The distributed election protocol maintains the authority of the leader through the Lease mechanism issued by the leader periodically. When a system failure occurs, such as the server failure where the leader replica is located or the network exception between the leader and the majority, the Leases recorded on the leader and follower expire. After the expiration, all connected follower replicas elect a new leader to provide read and write services.
The distributed election protocol supports leader role switchover. You can change the leader through the RootService or by running the "alter system" command.
The distributed election protocol provides multiple election priorities. The following election priorities apply to leader election and leader switchover:
- The version number of the member group.
- The integrity of the synchronization logs of the replica.
- The primary region information set in Locality.
- Some basic information of the replica, such as whether the disk is abnormal.
Multi-replica log synchronization
Paxos group members ensure data persistence through the strong synchronization among most REDO logs.
When the leader of a partition needs to commit a log, it replicates the log to the buffer of the local memory and sends this log to multiple followers asynchronously.
The replicated log is written to disks by the backend writing thread.
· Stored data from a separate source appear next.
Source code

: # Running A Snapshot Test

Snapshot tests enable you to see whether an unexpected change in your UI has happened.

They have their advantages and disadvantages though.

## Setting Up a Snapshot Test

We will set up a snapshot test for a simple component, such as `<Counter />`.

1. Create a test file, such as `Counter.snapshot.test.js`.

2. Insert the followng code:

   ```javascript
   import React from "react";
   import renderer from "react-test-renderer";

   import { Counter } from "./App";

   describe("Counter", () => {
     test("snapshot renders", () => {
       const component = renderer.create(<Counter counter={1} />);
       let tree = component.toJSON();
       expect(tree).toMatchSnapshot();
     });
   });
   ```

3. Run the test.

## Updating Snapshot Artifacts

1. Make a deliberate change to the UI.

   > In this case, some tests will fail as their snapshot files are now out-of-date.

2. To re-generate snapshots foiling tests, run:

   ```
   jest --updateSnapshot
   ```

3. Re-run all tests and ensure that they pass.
Then, it is marked as disk-writing completed. Followers will send a confirmation message to the leader after logs sent to followers are written to the disk.
After the leader receives the disk-writing completion messages from the majority of followers and itself, it considers that this log has been strongly synchronized. It does not need to wait for feedback from other followers. At this point, the leader returns the successful commission message to the upper layer.
If a follower replica fails and causes log loss, the follower automatically recovers the lost log from the leader replica after replica recovery.
The whole log commission process only requires that most of the replicas are enabled.
Multi-log stream system
As mentioned earlier, each partition is an independent Paxos group and each Paxos group is an independent log stream.
In a Paxos group, each Paxos instance corresponds to a log. Each log has a unique number within the group called the LogID, which starts from 1. Such a group of logs is called a log stream.
Each OBServer process serves multiple partitions and these partitions together make up a multi-log stream system.
To reduce the disk write overhead, multiple log streams are written to the same log file.
Solutions to node failures
When a node failure occurs in an OBServer, the system performs the corresponding operations based on the value of the server_permanent_offline_time parameter, which is 3600s by default.
To avoid frequent data migration, OceanBase Database does not perform any operations if the duration of the failure is less than the value of this parameter.
If the failure time is greater than or equal to the set value, OceanBase Database marks the node as permanently deleted. OceanBase will generate replicas for all the partitions on the failed node. These replicas are still under the locality constraint of the corresponding tenant.